ATLANTIS

ATLANTIS

One of Plato’s most famous stories—the destruction of the ancient civilisation of Atlantis—is almost certainly false. So why is this story still repeated more than 2,300 years after Plato’s death?

“It’s a story that captures the imagination,” says James Romm, a professor of classics at Bard College in New York. “It’s a great myth. It has a lot of elements that people love to fantasize about.”

Plato told the story of Atlantis around 360 B.C. The founders of Atlantis, he said, were half god and half human. They created a civilisation and became a great naval power. Their home was made up of islands. There was a great capital city on the central island. The islands contained gold, silver, and other precious metals and supported an abundance of rare, exotic wildlife. 
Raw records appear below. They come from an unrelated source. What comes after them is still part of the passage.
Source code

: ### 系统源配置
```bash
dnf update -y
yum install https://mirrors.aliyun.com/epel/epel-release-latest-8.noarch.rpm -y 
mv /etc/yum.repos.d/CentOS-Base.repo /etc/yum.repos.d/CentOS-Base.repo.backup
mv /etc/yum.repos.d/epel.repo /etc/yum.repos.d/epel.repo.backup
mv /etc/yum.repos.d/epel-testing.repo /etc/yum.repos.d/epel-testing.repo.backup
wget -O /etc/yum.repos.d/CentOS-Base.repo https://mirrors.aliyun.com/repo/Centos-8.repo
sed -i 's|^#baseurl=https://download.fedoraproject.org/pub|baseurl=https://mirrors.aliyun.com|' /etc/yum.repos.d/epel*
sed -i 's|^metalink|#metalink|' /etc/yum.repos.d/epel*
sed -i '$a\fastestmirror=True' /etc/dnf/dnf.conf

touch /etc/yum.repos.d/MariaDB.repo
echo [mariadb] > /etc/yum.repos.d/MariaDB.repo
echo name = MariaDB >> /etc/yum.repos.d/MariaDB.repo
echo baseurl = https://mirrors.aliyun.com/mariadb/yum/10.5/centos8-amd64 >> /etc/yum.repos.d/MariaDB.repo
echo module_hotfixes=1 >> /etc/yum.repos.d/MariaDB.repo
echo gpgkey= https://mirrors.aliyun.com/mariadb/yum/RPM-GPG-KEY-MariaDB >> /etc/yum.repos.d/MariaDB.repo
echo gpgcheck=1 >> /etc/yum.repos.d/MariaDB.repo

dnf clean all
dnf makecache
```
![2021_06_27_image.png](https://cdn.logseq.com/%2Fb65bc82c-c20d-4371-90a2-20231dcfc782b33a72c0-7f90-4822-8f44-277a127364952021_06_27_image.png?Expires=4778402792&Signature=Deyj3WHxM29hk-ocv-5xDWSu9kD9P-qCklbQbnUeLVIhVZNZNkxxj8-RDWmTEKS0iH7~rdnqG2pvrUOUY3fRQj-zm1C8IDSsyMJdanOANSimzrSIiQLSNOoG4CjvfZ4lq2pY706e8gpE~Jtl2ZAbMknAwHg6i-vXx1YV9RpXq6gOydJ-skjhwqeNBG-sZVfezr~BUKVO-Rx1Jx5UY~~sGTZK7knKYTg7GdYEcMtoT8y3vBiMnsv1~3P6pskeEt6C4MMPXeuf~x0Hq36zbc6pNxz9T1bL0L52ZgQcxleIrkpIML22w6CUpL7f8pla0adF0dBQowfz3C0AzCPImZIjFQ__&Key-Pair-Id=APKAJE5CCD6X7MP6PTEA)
There are many theories about where Atlantis was —in the Mediterranean, off the coast of Spain, even under what is now Antarctica. “Pick a spot on the map, and someone has said that Atlantis was there,” says Charles Orser, curator of history at the New York State Museum. “Every place you can imagine.”

The legend of Atlantis is a story about a moral, spiritual people who lived in a highly advanced civilisation. But they became greedy and immoral. So the gods “became angry because the people had lost their way” Orser says.

As punishment, he says, the gods sent “one terrible night of fire and earthquakes” that caused Atlantis to sink into the sea.